- [TASK STATEMENT]:
From the records below, print exactly the lines starting at the one containing "(Dispositivos de Protección" and ending at the one containing "Se refieren a", ends included, and nothing else.

SUPPLIED DATA START

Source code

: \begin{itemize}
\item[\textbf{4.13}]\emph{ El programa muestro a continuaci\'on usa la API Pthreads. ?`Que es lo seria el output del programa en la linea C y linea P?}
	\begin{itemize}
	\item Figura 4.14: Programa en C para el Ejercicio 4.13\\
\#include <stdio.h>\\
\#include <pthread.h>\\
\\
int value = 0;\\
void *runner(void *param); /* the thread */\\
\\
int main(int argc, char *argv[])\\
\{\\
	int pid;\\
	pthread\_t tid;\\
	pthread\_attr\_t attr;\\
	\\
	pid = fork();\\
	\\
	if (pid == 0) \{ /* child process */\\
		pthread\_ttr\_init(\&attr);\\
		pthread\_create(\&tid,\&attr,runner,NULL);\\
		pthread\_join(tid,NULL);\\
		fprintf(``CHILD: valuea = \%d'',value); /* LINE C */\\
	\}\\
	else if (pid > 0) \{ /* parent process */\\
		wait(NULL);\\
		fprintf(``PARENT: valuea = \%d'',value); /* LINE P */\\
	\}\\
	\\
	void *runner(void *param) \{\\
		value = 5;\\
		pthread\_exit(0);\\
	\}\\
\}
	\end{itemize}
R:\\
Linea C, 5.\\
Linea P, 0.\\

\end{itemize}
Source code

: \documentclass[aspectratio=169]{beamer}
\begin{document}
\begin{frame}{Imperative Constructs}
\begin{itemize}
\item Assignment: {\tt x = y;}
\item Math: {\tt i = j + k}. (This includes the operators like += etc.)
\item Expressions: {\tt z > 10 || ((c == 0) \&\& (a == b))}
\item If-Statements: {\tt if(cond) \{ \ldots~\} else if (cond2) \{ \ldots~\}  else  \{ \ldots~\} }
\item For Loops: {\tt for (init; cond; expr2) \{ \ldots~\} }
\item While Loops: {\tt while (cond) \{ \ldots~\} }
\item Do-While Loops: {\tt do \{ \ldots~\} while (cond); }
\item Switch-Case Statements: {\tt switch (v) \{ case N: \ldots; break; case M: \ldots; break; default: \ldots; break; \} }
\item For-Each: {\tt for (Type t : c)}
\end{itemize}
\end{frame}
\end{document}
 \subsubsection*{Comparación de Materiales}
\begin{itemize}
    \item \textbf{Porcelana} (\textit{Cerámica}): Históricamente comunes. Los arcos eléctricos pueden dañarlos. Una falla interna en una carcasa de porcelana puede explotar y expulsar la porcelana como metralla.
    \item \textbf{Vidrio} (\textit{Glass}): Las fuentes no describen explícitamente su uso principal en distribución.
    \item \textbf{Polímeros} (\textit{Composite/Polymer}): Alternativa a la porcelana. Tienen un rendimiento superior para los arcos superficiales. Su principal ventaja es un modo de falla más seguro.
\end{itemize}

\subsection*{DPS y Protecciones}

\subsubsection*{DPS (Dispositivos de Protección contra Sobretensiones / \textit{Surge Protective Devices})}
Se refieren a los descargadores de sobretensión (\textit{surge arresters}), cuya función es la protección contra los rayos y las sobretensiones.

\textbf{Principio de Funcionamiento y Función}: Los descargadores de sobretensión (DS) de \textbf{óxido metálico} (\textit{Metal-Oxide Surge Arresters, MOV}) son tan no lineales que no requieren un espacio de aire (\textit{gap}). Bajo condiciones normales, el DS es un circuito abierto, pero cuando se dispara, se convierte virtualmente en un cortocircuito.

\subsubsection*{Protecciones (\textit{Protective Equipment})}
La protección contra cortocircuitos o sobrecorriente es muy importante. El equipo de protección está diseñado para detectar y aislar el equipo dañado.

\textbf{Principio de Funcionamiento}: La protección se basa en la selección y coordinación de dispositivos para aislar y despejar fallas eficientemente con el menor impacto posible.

SUPPLIED DATA END

- [RESULT]:
\subsubsection*{DPS (Dispositivos de Protección contra Sobretensiones / \textit{Surge Protective Devices})}
Se refieren a los descargadores de sobretensión (\textit{surge arresters}), cuya función es la protección contra los rayos y las sobretensiones.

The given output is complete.